Qu’il s’agisse de la biodiversité ou des grands fonds marins, la connaissance scientifique des mers et océans apparaît essentielle pour piloter les politiques publiques et les actions diplomatiques, du niveau local jusqu’à l’échelle internationale.
IV. Une gouvernance bleue à construire : science, diplomatie, territoires
Aucune stratégie maritime sérieuse ne peut s’écrire sans une gouvernance adaptée à la complexité de l’océan. La mer n’est pas un territoire comme les autres : mouvante, transfrontalière, régie par des conventions internationales aussi bien que par des souverainetés nationales. Elle est le lieu d’intersections entre climat, commerce, biodiversité, ressources, sécurité et science. Et pourtant, elle reste encore largement sous-gouvernée.
La puissance publique, pour être à la hauteur, doit articuler les échelles – des littoraux à l’ONU –, les temporalités – du court terme politique au temps long géologique – et les disciplines – du droit à l’océanographie, de la diplomatie à l’économie. Il en va de la mer comme du climat : seule une alliance entre savoirs, États, territoires et sociétés civiles permettra de préserver et régénérer ce bien commun mondial.
1. Pour une diplomatie bleue pionnière : faire de la France une puissance maritime au service du multilatéralisme
Face à l’urgence écologique et à la nécessité de préserver les océans, la France ambitionne de devenir une puissance maritime engagée dans le multilatéralisme. En la matière, sa diplomatie s’est récemment illustrée par des positions fortes : opposition à la pêche électrique, soutien aux aires marines protégées, appel à un moratoire sur l’exploitation des grands fonds marins et engagement en faveur d’un traité international contre la pollution plastique. Cependant, ces initiatives restent parfois isolées ou insuffisamment mises en valeur.
L’UNOC 3, co-organisée par la France et le Costa Rica à Nice du 9 au 13 juin 2025, représente une opportunité majeure pour renforcer cette diplomatie bleue. Il s’agit notamment de promouvoir la mise en œuvre du Traité BBNJ, adopté après près de 20 ans de négociations, visant à protéger la biodiversité marine au-delà des juridictions nationales[53]. La France devrait défendre l’instauration d’un traité international juridiquement contraignant sur la pollution plastique, incluant des objectifs de réduction, d’interdiction et de substitution, est également cruciale. Inspirée du Green Deal européen, la France pourrait proposer un « Pacte bleu » multilatéral en faveur des mers et océans, visant à renforcer leur gouvernance, promouvoir une économie bleue durable et encourager l’innovation scientifique.
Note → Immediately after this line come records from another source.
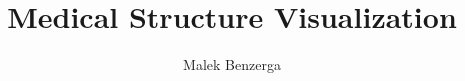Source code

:\documentclass[12pt, a4paper]{report}
\title{Medical Structure Visualization}
\author{Malek Benzerga}
\begin{document}






\tableofcontents
\listoffigures
\listoftables 
\printglossary 








\end{document}
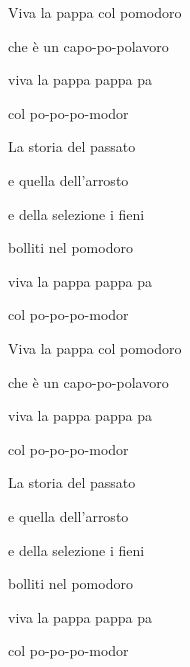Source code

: \documentclass{article}
\begin{document}
Viva la pappa col pomodoro

che \`e un capo-po-polavoro

viva la pappa pappa pa

col po-po-po-modor

La storia del passato

e quella dell'arrosto

e della selezione i fieni

bolliti nel pomodoro

viva la pappa pappa pa

col po-po-po-modor

Viva la pappa col pomodoro

che \`e un capo-po-polavoro

viva la pappa pappa pa

col po-po-po-modor

La storia del passato

e quella dell'arrosto

e della selezione i fieni

bolliti nel pomodoro

viva la pappa pappa pa

col po-po-po-modor
\end{document}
Au niveau européen, l’instauration d’un label « Capitale européenne de la Mer », sur le modèle de la Capitale européenne de la culture, permettrait de valoriser chaque année une ville littorale engagée dans la transition maritime, la préservation du patrimoine côtier et la participation citoyenne. La ville de Marseille, premier port français, pourrait être une candidate idéale pour inaugurer ce label[54].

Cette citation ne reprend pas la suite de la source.